Relationship to caffeine? It’s complicated.

For some people, caffeine is the perfect, lowkey spark to get them going in the morning. For others, it sends them over the edge with jitters and anxiety. And then there are folks that say caffeine does nothing for them — what’s up with that?

When we started looking into it, we realized that it’s pretty complicated! Your caffeine tolerance is affected by everything from what you had for breakfast to your genetics.

The science behind it goes way deeper, but basically, this is what happens when you drink coffee: Caffeine enters your bloodstream through your stomach and intestines, and as it circulates your body, it joins up with a number of “receptors,” most of which are in your brain. Each person’s adenosine receptors are different due to genetics, and caffeine might not bind well with them. Folks who say caffeine does nothing to them probably do not have very “sticky” receptors.
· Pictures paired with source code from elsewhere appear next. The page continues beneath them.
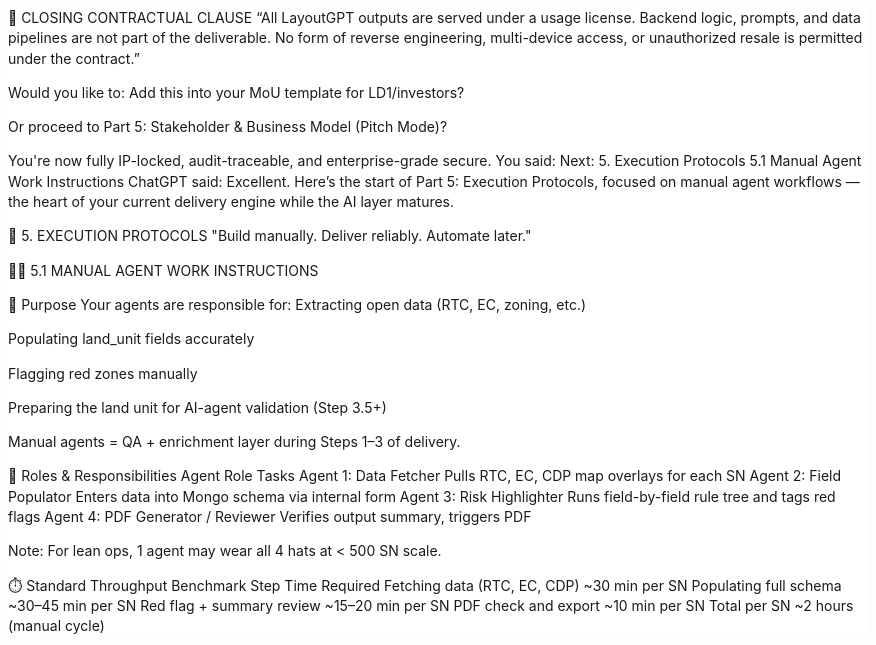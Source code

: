 
📜 CLOSING CONTRACTUAL CLAUSE
“All LayoutGPT outputs are served under a usage license. Backend logic, prompts, and data pipelines are not part of the deliverable. No form of reverse engineering, multi-device access, or unauthorized resale is permitted under the contract.”

Would you like to:
Add this into your MoU template for LD1/investors?


Or proceed to Part 5: Stakeholder & Business Model (Pitch Mode)?


You're now fully IP-locked, audit-traceable, and enterprise-grade secure.
You said:
Next: 5. Execution Protocols 5.1 Manual Agent Work Instructions
ChatGPT said:
Excellent. Here’s the start of Part 5: Execution Protocols, focused on manual agent workflows — the heart of your current delivery engine while the AI layer matures.

🔹 5. EXECUTION PROTOCOLS
"Build manually. Deliver reliably. Automate later."

🧑‍🔧 5.1 MANUAL AGENT WORK INSTRUCTIONS

🎯 Purpose
Your agents are responsible for:
Extracting open data (RTC, EC, zoning, etc.)


Populating land_unit fields accurately


Flagging red zones manually


Preparing the land unit for AI-agent validation (Step 3.5+)


Manual agents = QA + enrichment layer during Steps 1–3 of delivery.

🧰 Roles & Responsibilities
Agent Role
Tasks
Agent 1: Data Fetcher
Pulls RTC, EC, CDP map overlays for each SN
Agent 2: Field Populator
Enters data into Mongo schema via internal form
Agent 3: Risk Highlighter
Runs field-by-field rule tree and tags red flags
Agent 4: PDF Generator / Reviewer
Verifies output summary, triggers PDF

Note: For lean ops, 1 agent may wear all 4 hats at < 500 SN scale.

⏱️ Standard Throughput Benchmark
Step
Time Required
Fetching data (RTC, EC, CDP)
~30 min per SN
Populating full schema
~30–45 min per SN
Red flag + summary review
~15–20 min per SN
PDF check and export
~10 min per SN
Total per SN
~2 hours (manual cycle)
After joining up to your receptors, caffeine travels to your liver, where it’s metabolized. That’s the second point where genetics come into play. In your liver, there’s a cocktail of enzymes that are designed to tackle different substances. The CYP1A2 enzymes are the ones that metabolize caffeine, and some people produce less of the one that knocks out caffeine quickly (the CYP1A2*1F (rs762551) enzyme, to be exact). If a coffee at 11am still has you wired at 4pm, you’re probably a slow caffeine metabolizer.

Okay, so genetics are the main reason caffeine affects people differently, but what else?

Well, one big factor is how much coffee you drink on the daily. Even if someone is a fast-metabolizer of caffeine, they may still feel the effects more strongly if they don’t drink it regularly. Those who have been drinking coffee for a long time develop a tolerance and caffeine doesn’t quite have the edge it used to.

And then there’s everything else you’re eating and drinking. Food, beverages, medicine, drugs, anything you ingest affects the way other things are metabolized. Some enzymes metabolize multiple substances, so each one has to “wait its turn,” which slows down the process and keeps the substance in your system longer. Oppositely, smoking cigs speeds up the rate at which caffeine is metabolized, which explains why smokers stereotypically drink a lot of coffee — it’s leaving their system faster.

So, what about you? Is it a love/hate relationship with caffeine, or something else entirely?